Author Information: Simon Căbulea May, Florida State University, smay@fsu.edu
May, Simon Căbulea. 2012. Bohman on domination and epistemic injustice. Social Epistemology Review and Reply Collective 1 (8): 7-12
The PDF of the article gives specific page numbers. Shortlink: http://wp.me/p1Bfg0-p9
Please refer to:
- Bohman, James. 2012. Domination, epistemic injustice and republican epistemology. Social Epistemology 26 (2): 175-187.
- Bohman, James. 2012. In defense of republican epistemology: Reply to May. Social Epistemology Review and Reply Collective 1 (9): 42-45.
Miranda Fricker (2007) claims that an individual suffers an epistemic injustice when she is wronged in her capacity as a knower. Fricker identifies two main forms of epistemic injustice. Testimonial injustice occurs when an individual’s credibility is diminished because her audience holds an identity prejudice against people like her. Hermeneutical injustice occurs when an individual cannot properly articulate her experiences or interests insofar as the interpretive resources available in the social environment are oriented towards the experiences and interests of others. In both cases, the individual is harmed as a contributor to the collective production and dissemination of knowledge. Virtuous epistemic agents manifest epistemic justice by detecting and correcting identity prejudices and by being alert to the presence and effects of hermeneutical impoverishment.

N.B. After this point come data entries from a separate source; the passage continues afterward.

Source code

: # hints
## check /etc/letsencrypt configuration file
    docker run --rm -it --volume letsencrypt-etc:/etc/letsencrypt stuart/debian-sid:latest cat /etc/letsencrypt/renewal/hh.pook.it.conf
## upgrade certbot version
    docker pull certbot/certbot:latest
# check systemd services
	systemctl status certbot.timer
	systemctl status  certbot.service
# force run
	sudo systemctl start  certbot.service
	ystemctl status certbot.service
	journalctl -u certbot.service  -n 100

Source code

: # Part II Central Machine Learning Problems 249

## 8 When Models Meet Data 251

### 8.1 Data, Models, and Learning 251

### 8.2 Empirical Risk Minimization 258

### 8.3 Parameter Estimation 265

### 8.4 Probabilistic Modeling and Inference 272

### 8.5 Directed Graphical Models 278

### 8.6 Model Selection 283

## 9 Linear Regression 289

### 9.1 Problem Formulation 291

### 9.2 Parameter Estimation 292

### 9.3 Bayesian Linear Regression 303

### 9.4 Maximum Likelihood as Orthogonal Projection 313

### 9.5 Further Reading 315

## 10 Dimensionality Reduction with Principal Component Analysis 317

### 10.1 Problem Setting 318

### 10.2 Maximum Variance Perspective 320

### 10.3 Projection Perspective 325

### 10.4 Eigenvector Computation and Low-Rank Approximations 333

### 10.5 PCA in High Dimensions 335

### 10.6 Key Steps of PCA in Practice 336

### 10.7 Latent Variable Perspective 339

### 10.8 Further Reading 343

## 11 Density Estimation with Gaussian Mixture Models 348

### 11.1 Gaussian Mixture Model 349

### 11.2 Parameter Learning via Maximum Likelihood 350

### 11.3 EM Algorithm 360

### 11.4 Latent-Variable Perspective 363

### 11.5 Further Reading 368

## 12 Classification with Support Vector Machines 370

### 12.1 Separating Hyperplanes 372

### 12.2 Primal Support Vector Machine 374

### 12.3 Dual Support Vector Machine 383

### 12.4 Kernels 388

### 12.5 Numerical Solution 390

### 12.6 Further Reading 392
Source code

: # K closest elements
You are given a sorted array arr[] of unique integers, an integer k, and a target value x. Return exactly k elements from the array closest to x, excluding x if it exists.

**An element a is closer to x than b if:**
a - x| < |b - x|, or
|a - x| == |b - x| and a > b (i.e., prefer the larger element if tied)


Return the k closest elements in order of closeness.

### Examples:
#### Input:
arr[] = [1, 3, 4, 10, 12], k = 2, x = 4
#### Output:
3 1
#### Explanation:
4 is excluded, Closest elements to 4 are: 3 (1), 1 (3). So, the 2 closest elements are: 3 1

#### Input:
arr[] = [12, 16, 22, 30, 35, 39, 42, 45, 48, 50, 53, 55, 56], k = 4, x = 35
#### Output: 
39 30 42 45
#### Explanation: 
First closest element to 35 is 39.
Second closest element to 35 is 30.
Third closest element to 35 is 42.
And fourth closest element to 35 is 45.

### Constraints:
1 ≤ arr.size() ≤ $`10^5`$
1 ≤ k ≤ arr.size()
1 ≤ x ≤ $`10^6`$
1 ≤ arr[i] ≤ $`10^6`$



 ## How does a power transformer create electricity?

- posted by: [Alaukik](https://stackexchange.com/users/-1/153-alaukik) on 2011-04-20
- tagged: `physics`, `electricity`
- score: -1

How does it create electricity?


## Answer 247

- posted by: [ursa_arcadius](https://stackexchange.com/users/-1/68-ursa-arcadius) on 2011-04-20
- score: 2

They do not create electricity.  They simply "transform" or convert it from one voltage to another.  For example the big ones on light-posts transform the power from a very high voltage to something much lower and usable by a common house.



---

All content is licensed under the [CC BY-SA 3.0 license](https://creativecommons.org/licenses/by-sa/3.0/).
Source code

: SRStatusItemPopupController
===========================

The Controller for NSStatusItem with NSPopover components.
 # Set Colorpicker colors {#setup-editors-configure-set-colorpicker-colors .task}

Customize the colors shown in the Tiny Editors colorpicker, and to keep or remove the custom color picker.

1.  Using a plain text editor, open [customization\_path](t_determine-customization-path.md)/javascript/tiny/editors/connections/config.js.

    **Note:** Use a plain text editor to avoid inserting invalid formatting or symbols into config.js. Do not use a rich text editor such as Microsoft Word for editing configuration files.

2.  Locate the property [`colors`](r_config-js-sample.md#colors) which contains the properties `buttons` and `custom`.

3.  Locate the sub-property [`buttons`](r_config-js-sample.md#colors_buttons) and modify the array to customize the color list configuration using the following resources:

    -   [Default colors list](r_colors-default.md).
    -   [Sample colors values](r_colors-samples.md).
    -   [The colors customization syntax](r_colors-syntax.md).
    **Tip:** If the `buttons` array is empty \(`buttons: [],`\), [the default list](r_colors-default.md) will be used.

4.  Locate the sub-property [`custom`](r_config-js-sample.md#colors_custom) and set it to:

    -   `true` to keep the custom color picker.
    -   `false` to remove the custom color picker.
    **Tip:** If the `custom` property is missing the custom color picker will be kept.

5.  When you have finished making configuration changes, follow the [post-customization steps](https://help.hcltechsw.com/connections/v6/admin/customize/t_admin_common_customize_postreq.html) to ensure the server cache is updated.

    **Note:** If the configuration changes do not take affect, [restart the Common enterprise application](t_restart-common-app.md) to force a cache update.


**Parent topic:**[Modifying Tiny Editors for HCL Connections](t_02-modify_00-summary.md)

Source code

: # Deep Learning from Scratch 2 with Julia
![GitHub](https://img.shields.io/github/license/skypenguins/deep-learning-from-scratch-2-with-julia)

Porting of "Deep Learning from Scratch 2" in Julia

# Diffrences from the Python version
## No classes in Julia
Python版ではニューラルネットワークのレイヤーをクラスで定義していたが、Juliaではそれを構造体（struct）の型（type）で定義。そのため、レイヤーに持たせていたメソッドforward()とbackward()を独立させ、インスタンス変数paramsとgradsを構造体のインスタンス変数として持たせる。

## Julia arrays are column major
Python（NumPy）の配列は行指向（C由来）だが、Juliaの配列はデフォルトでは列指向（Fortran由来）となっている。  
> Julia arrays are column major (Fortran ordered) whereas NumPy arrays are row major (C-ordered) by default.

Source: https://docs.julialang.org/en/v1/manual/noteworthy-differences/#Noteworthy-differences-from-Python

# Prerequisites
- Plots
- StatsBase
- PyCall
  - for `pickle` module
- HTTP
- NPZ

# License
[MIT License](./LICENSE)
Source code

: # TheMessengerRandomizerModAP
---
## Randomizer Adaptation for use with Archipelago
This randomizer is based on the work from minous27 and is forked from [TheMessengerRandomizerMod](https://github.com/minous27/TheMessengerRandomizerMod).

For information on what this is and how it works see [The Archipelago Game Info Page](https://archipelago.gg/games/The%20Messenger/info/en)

James Bohman (2012) proposes a republican conception of epistemic injustice as an alternative to Fricker’s virtue theoretical account. The key element in Bohman’s approach is the concept of domination, one of the central concepts in republican political theory more generally. He claims that all cases of epistemic injustice involve forms of domination (2012: 182-83), and that institutional mechanisms of non-domination are accordingly necessary to remedy epistemic injustice. In essence, Fricker’s account needs a more robust political dimension, one that republican thought stands ready to provide. I agree with Bohman that there are important connections between domination and epistemic injustice. Nevertheless, I am not persuaded by his characterisation of these connections. In what follows, I briefly set out Bohman’s account of domination and then critically discuss three interpretations of the relationship between domination and epistemic injustice suggested by his discussion:
(1) Epistemic injustice is to be explained by domination.
(2) Epistemic injustice itself constitutes a form of domination.
(3) Epistemic injustice contributes to domination.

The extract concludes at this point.